» **Records contained in a dataset**
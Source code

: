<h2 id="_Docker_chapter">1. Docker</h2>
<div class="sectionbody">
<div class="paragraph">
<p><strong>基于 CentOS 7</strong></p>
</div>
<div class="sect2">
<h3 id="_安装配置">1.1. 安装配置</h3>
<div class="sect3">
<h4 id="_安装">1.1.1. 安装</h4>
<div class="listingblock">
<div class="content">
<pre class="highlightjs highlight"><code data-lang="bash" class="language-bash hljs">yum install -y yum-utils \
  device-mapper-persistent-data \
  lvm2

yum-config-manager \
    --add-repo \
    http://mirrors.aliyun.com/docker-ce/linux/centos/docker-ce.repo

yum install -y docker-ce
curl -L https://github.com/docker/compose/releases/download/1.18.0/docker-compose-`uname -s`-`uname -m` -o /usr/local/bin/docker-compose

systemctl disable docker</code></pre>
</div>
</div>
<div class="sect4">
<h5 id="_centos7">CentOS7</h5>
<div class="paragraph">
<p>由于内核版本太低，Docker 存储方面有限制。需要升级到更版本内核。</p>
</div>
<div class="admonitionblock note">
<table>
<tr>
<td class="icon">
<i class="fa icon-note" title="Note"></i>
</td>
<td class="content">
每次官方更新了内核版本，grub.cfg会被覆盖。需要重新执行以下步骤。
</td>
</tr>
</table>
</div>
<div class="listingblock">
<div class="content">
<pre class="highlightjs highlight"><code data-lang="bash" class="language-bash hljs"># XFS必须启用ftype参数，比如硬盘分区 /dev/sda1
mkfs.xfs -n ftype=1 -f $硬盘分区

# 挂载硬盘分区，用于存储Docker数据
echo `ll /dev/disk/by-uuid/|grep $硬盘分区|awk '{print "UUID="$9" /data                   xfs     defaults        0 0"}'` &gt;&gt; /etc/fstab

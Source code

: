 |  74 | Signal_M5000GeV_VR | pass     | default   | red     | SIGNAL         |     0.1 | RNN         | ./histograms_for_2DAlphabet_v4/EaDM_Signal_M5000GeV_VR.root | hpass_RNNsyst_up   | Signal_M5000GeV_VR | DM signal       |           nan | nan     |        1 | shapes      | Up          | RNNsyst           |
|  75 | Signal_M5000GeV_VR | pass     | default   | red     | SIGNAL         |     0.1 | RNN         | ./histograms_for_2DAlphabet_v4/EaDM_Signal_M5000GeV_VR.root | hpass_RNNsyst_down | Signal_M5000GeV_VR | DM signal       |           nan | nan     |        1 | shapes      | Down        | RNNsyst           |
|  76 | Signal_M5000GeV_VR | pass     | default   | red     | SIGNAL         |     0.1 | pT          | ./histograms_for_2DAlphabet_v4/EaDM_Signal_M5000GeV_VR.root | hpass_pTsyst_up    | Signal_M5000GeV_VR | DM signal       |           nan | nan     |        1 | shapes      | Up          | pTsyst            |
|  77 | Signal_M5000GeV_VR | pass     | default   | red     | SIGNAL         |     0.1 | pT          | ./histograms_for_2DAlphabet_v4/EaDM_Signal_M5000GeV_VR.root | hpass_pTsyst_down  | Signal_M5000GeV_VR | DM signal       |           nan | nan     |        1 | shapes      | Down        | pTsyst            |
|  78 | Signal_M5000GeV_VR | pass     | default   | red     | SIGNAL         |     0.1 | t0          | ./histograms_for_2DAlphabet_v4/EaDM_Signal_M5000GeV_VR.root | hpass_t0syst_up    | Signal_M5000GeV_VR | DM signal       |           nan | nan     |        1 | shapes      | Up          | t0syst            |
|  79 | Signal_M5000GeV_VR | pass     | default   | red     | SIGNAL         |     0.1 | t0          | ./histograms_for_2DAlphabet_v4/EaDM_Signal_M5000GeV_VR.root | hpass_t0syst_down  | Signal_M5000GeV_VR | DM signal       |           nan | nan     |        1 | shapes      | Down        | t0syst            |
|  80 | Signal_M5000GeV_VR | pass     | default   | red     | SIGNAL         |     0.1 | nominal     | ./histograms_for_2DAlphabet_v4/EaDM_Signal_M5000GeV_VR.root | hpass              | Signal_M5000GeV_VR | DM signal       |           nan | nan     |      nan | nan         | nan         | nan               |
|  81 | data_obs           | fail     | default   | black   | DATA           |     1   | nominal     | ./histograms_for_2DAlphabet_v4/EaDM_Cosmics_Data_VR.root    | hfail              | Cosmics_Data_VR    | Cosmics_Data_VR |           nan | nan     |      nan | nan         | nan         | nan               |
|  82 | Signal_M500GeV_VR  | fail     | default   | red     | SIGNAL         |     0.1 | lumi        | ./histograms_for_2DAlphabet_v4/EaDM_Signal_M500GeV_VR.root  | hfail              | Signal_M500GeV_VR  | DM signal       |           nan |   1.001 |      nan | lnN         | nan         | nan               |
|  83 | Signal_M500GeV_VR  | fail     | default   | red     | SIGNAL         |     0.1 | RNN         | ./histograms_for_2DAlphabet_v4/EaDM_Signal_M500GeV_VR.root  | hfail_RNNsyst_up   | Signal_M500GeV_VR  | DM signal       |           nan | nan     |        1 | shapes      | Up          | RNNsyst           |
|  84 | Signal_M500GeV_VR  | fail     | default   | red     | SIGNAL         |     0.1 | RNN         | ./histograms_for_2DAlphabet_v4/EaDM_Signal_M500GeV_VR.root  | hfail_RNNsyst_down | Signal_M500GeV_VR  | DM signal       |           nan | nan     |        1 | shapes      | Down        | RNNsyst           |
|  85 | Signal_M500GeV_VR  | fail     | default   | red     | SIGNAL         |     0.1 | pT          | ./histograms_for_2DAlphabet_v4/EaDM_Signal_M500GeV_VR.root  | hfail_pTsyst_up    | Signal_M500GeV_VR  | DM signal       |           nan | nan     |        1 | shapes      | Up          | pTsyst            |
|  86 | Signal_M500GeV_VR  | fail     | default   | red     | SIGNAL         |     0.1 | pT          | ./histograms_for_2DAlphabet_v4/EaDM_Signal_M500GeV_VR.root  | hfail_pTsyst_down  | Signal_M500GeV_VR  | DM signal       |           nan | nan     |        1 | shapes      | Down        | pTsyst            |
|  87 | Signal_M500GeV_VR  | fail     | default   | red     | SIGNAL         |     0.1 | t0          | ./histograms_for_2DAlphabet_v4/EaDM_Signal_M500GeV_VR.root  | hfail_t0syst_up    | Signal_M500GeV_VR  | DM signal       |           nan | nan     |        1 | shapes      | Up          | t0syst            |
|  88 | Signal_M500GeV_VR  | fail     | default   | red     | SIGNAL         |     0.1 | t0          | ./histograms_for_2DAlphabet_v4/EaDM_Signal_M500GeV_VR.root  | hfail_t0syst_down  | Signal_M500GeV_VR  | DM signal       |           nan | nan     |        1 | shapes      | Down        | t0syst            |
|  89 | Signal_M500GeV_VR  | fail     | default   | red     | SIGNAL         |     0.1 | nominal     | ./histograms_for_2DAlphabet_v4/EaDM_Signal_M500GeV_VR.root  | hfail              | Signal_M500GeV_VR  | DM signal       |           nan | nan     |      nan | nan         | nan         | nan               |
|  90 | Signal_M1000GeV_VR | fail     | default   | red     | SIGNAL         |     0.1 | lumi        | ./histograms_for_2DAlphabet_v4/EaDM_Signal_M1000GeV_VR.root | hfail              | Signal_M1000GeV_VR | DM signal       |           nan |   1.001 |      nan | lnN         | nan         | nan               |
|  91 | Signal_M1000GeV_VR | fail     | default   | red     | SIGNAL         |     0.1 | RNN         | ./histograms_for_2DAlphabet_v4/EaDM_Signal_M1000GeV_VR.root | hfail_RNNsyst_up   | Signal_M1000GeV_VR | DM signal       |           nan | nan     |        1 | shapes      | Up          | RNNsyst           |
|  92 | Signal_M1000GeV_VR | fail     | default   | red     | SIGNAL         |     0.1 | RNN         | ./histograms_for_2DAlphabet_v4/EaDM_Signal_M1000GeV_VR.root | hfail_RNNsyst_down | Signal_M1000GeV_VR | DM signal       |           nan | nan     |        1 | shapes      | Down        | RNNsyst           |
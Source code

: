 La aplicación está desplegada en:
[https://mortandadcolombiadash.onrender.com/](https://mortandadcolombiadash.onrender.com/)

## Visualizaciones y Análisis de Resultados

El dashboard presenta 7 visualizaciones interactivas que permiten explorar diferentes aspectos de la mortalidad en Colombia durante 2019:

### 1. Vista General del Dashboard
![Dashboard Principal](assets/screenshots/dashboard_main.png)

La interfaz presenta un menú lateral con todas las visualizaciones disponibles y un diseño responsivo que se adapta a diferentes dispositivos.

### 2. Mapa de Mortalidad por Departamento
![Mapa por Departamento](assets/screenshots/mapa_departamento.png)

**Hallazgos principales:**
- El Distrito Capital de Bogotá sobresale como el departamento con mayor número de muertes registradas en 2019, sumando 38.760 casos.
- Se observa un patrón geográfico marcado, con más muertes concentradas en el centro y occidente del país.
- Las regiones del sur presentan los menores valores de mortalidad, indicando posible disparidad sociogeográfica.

» **WHAT YOU NEED TO DO**
From the entries above, extract only the lines running from the one containing "-y yum-utils \" through the one containing "# 挂载硬盘分区，用于存储Docker数据", inclusive.

» **SOLUTION TO THIS TASK**
<pre class="highlightjs highlight"><code data-lang="bash" class="language-bash hljs">yum install -y yum-utils \
  device-mapper-persistent-data \
  lvm2

yum-config-manager \
    --add-repo \
    http://mirrors.aliyun.com/docker-ce/linux/centos/docker-ce.repo

yum install -y docker-ce
curl -L https://github.com/docker/compose/releases/download/1.18.0/docker-compose-`uname -s`-`uname -m` -o /usr/local/bin/docker-compose

systemctl disable docker</code></pre>
</div>
</div>
<div class="sect4">
<h5 id="_centos7">CentOS7</h5>
<div class="paragraph">
<p>由于内核版本太低，Docker 存储方面有限制。需要升级到更版本内核。</p>
</div>
<div class="admonitionblock note">
<table>
<tr>
<td class="icon">
<i class="fa icon-note" title="Note"></i>
</td>
<td class="content">
每次官方更新了内核版本，grub.cfg会被覆盖。需要重新执行以下步骤。
</td>
</tr>
</table>
</div>
<div class="listingblock">
<div class="content">
<pre class="highlightjs highlight"><code data-lang="bash" class="language-bash hljs"># XFS必须启用ftype参数，比如硬盘分区 /dev/sda1
mkfs.xfs -n ftype=1 -f $硬盘分区

# 挂载硬盘分区，用于存储Docker数据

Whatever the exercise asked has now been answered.